Epigenetic - Cavity Filling Process a Genetic Model of Barytess Deposits of Rajgarh, District Alwar (Rajasthan)

Barytess, or barite, (BaSO4) is a mineral consisting of barium sulfate. The barytes group consists of barytes, celestine, anglesite and anhydrite. Barytes itself is generally white or colorless, and is the main source of barium. Barytes and celestine form a solid solution (Ba,Sr)SO4. Barytes that is used as an aggregate in a "heavy"cement is crushed and screened to a uniform size. Most barytes is ground to a small, uniform size before it is used as a filler or extender, an addition to industrial products. Some 77% worldwide is used as a weighting agent for drilling fluids in oil and gas exploration to suppress high formation pressures and prevent blowouts. As a well is drilled, the bit passes through various formations, each with different characteristics. The deeper the hole, the more barite is needed as a percentage of the total mud mix. An additional benefit of barite is that it is non-magnetic and thus does not interfere with magnetic measurements taken in the borehole, either during logging-while-drilling or in separate drill hole logging.

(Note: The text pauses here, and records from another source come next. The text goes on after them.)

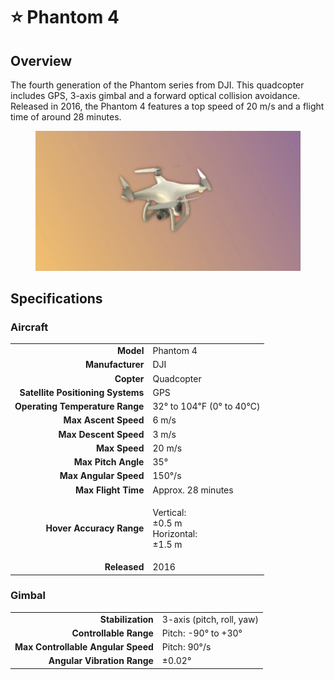 # ⭐ Phantom 4

## Overview

The fourth generation of the Phantom series from DJI.  This quadcopter includes GPS, 3-axis gimbal and a forward optical collision avoidance.  Released in 2016, the Phantom 4 features a top speed of 20 m/s and a flight time of around 28 minutes.

<figure><img src="../../.gitbook/assets/image (1) (1) (1) (1) (1) (1) (1) (1).png" alt=""><figcaption></figcaption></figure>

## Specifications

### Aircraft

|                                   |                                                     |
| --------------------------------: | --------------------------------------------------- |
|                         **Model** | Phantom 4                                           |
|                  **Manufacturer** | DJI                                                 |
|                        **Copter** | Quadcopter                                          |
| **Satellite Positioning Systems** | GPS                                                 |
|   **Operating Temperature Range** | 32° to 104℉ (0° to 40℃)                             |
|              **Max Ascent Speed** | 6 m/s                                               |
|             **Max Descent Speed** | 3 m/s                                               |
|                     **Max Speed** | 20 m/s                                              |
|               **Max Pitch Angle** | 35°                                                 |
|             **Max Angular Speed** | 150°/s                                              |
|               **Max Flight Time** | Approx. 28 minutes                                  |
|          **Hover Accuracy Range** | <p>Vertical:<br>±0.5 m<br>Horizontal:<br>±1.5 m</p> |
|                      **Released** | 2016                                                |

### Gimbal

|                                    |                           |
| ---------------------------------: | ------------------------- |
|                  **Stabilization** | 3-axis (pitch, roll, yaw) |
|             **Controllable Range** | Pitch: -90° to +30°       |
| **Max Controllable Angular Speed** | Pitch: 90°/s              |
|        **Angular Vibration Range** | ±0.02°                    |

Barytes occurs in a large number of depositional environments, and is deposited through a large number of processes including biogenic, hydrothermal, and evaporation, among others.[1] Barytes commonly occurs in lead-zinc veins in limestones, in hot spring deposits, and with hematite ore. It is often associated with the minerals anglesite and celestine. It has also been identified in meteorites. Sedimentary exhalative deposits are the most important source of lead, zinc and barites and that the ore minerals were deposited in a marine second-order basin environment, related to discharge of metal-bearing brines into the seawater. This is distinct from other Pb-Zn-Ag and other deposits which are more intimately associated with intrusive or metamorphic processes or which are trapped within a rock matrix and are not exhalative. The process of ore genesis of sedimentary exhalative mineralization is varied, depending on the type of ore which is deposited may be sourced from magmatic a magma chamber intruding into saturated sediments. This scenario is relevant to mid-ocean ridge environments and island arc volcanic chains where black smokers are formed by discharging hydrothermal fluids.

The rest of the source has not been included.